### DATA IN THIS EXERCISE:
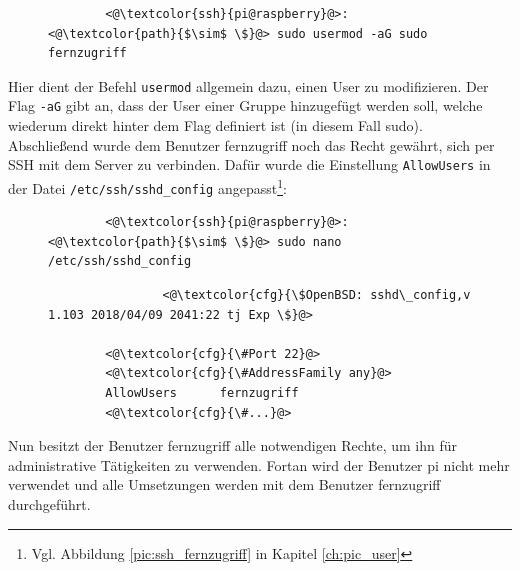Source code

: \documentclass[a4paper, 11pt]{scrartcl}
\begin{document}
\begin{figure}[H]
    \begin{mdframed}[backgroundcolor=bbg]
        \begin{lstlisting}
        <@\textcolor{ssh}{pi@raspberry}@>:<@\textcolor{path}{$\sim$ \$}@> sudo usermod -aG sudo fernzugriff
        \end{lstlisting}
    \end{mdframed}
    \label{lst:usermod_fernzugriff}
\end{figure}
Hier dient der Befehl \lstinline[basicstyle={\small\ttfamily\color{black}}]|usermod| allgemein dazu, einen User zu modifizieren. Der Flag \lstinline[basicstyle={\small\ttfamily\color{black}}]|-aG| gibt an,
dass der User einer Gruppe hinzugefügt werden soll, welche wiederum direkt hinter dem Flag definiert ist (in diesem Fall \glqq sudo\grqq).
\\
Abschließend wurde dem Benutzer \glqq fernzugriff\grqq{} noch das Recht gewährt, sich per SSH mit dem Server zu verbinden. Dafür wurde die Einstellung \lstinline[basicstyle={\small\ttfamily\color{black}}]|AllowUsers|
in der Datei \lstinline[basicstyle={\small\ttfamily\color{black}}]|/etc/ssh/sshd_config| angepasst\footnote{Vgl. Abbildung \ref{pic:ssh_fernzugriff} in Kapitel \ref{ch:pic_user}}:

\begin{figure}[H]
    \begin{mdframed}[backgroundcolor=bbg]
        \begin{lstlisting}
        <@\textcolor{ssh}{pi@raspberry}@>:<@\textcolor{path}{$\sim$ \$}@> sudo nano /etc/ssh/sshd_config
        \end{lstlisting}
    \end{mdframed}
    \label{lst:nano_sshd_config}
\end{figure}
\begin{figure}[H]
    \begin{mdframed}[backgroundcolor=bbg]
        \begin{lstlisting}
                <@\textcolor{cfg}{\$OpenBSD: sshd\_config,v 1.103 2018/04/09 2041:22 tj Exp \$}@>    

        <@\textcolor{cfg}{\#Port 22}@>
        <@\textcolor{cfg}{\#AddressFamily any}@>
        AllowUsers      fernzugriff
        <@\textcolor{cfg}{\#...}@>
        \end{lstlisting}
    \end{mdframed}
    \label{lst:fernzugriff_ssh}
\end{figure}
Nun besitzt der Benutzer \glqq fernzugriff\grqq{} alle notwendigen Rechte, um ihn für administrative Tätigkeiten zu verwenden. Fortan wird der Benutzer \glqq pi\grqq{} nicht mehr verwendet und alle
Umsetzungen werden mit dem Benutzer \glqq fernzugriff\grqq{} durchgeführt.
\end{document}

### TASK PROMPT:
Wherever a line holds the word "lstinline", copy that line out of the entries above.

### ANSWER TO THIS EXERCISE:
Hier dient der Befehl \lstinline[basicstyle={\small\ttfamily\color{black}}]|usermod| allgemein dazu, einen User zu modifizieren. Der Flag \lstinline[basicstyle={\small\ttfamily\color{black}}]|-aG| gibt an,
Abschließend wurde dem Benutzer \glqq fernzugriff\grqq{} noch das Recht gewährt, sich per SSH mit dem Server zu verbinden. Dafür wurde die Einstellung \lstinline[basicstyle={\small\ttfamily\color{black}}]|AllowUsers|
in der Datei \lstinline[basicstyle={\small\ttfamily\color{black}}]|/etc/ssh/sshd_config| angepasst\footnote{Vgl. Abbildung \ref{pic:ssh_fernzugriff} in Kapitel \ref{ch:pic_user}}:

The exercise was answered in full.